Bangladesh has mostly flat alluvial plain with hilly land in the east and southeast region. It’s climate is tropical including mild winter (October to March); hot and humid summer (March to June); humid, warm rainy monsoon (June to October). A subtropical monsoon climate with wide seasonal variations in rainfall, moderately warm temperatures, and high humidity are very common in Bangladesh.
Wind blows from the north and northwest in the winter, gently at one to five kilometers per hour in northern and central areas and three to ten kilometers per hour near the coast. Violent thunderstorms with up to sixty kilometers per hour winds are common during March to May. During the early summer and late monsoon season, southerly winds of more than 160 kilometers per hour cause waves to crest as high as 6 meters in the Bay of Bengal, which turns into severe flooding to coastal areas.

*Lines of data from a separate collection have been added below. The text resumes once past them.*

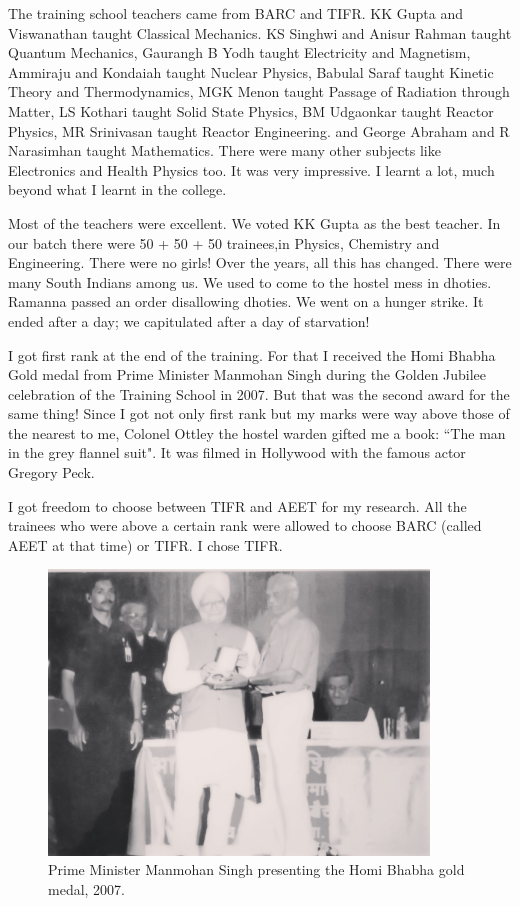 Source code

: The training school teachers came from BARC and TIFR. KK Gupta and 
Viswanathan taught Classical Mechanics. KS Singhwi and Anisur Rahman 
taught Quantum Mechanics, Gaurangh B Yodh taught Electricity and 
Magnetism, Ammiraju and Kondaiah taught Nuclear Physics, Babulal Saraf 
taught Kinetic Theory and Thermodynamics, MGK Menon taught Passage of 
Radiation through Matter, LS Kothari taught Solid State Physics, BM 
Udgaonkar taught Reactor Physics, MR Srinivasan taught Reactor 
Engineering. and George Abraham and R Narasimhan taught Mathematics. 
There were many other subjects like Electronics and Health Physics too. 
It was very impressive. I learnt a lot, much beyond what I learnt in the 
college.

Most of the teachers were excellent. We voted KK Gupta as the best teacher.
In our batch there were 50 + 50 + 50 trainees,in Physics, Chemistry
and Engineering. There were no girls! Over the years, all this has changed.
There were many South Indians among us. We used to come to the hostel 
mess in dhoties. Ramanna passed an order disallowing dhoties. We went on 
a hunger strike. It ended after a day; we capitulated after a day of 
starvation!

I got first rank at the end of the training. For that I received the 
Homi Bhabha Gold medal from Prime Minister Manmohan Singh during the 
Golden Jubilee celebration of the Training School in 2007. But that was 
the second award for the same thing! Since I got not only first rank but 
my marks were way above those of the nearest to me, Colonel Ottley the 
hostel warden gifted me a book: ``The man in the grey flannel suit". It 
was filmed in Hollywood with the famous actor Gregory Peck.
 
I got freedom to choose between TIFR and AEET for my research. All the 
trainees who were above a certain rank were allowed to choose BARC 
(called AEET at that time) or TIFR. I chose TIFR.
\begin{figure}[h]
\centering
\includegraphics[width=0.9\textwidth]{images/Rajaji-04.jpg}
\caption{Prime Minister Manmohan Singh presenting the Homi Bhabha
gold medal, 2007.}
\end{figure}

Bangladesh has a large surface water bodies in the form of the major Padma (Ganges), Jamuna (Brahmaputra) and Meghna Rivers and their tributaries. These originate from the Himalaya and northern India. The land is mainly a flat-lying alluvial plain with hill country in the southeast (Chittagong Hill Tracts). Elevation varies from 1230 m in Keokradong (south-east) to sea level (BGS 2001). Much of the land is within 5 to 6 m of mean sea level.